Pour ces femmes ukrainiennes, dans la plupart des cas, « le plus grand défi, c’est la scolarité et la garde de leurs enfants », estime Dominika Pszczółkowska, du Centre de recherche sur la migration de l’Université de Varsovie.

« Presque la moitié des personnes qui arrivent sont mineures, et beaucoup d’entre elles continuent leur scolarisation en ligne dans le système éducatif ukrainien, ce qui empêche les mères de chercher du travail. » D’autant que les capacités d’accueil dans les garderies sont limitées en Pologne, depuis bien avant la guerre.

90 % des personnes qui cherchent refuge dans les pays frontaliers comme la Pologne sont des mères ukrainiennes avec enfants.

Intégrer le marché du travail polonais, peu flexible, constitue un autre défi. Avant le conflit, l’économie polonaise pouvait compter sur un imposant bassin de travailleurs ukrainiens, constitué aux deux tiers d’hommes, travaillant surtout dans le secteur de la construction.

« Mais des employeurs polonais disent déjà qu’il leur manque de la main-d’œuvre dans ce secteur, parce que des dizaines de milliers d’hommes sont repartis en Ukraine pour épauler l’armée.
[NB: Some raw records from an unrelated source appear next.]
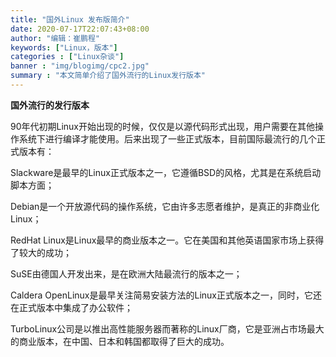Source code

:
 ```yaml
---
title: "国外Linux 发布版简介"
date: 2020-07-17T22:07:43+08:00
author: "编辑：崔鹏程"
keywords: ["Linux，版本"]
categories : ["Linux杂谈"]
banner : "img/blogimg/cpc2.jpg"
summary : "本文简单介绍了国外流行的Linux发行版本" 
---
```


**国外流行的发行版本**


90年代初期Linux开始出现的时候，仅仅是以源代码形式出现，用户需要在其他操作系统下进行编译才能使用。后来出现了一些正式版本，目前国际最流行的几个正式版本有：

Slackware是最早的Linux正式版本之一，它遵循BSD的风格，尤其是在系统启动脚本方面；

Debian是一个开放源代码的操作系统，它由许多志愿者维护，是真正的非商业化Linux；

RedHat Linux是Linux最早的商业版本之一。它在美国和其他英语国家市场上获得了较大的成功；

SuSE由德国人开发出来，是在欧洲大陆最流行的版本之一；

Caldera OpenLinux是最早关注简易安装方法的Linux正式版本之一，同时，它还在正式版本中集成了办公软件；

TurboLinux公司是以推出高性能服务器而著称的Linux厂商，它是亚洲占市场最大的商业版本，在中国、日本和韩国都取得了巨大的成功。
Sauf que les femmes qui sont arrivées ne peuvent pas facilement les remplacer », nuance Dominika Pszczółkowska.

Un filet contre la précarité

En revanche, celles qui parviennent à trouver un travail n’échappent pas à l’obstacle de la précarité. Dans l’angle mort de l’État et parfois sans contrat de travail, elles sont exposées aux risques d’exploitation ou d’abus.

C’est précisément ce que cherche à prévenir Ruslana Poberezhnyk, une Ukrainienne de 47 ans installée en Pologne. En 2021, elle a participé à la création du Comité des travailleurs et des travailleuses domestiques, un syndicat qu’elle dirige et qui a pour objectif de défendre les femmes d’origine ukrainienne d’employeurs abusifs.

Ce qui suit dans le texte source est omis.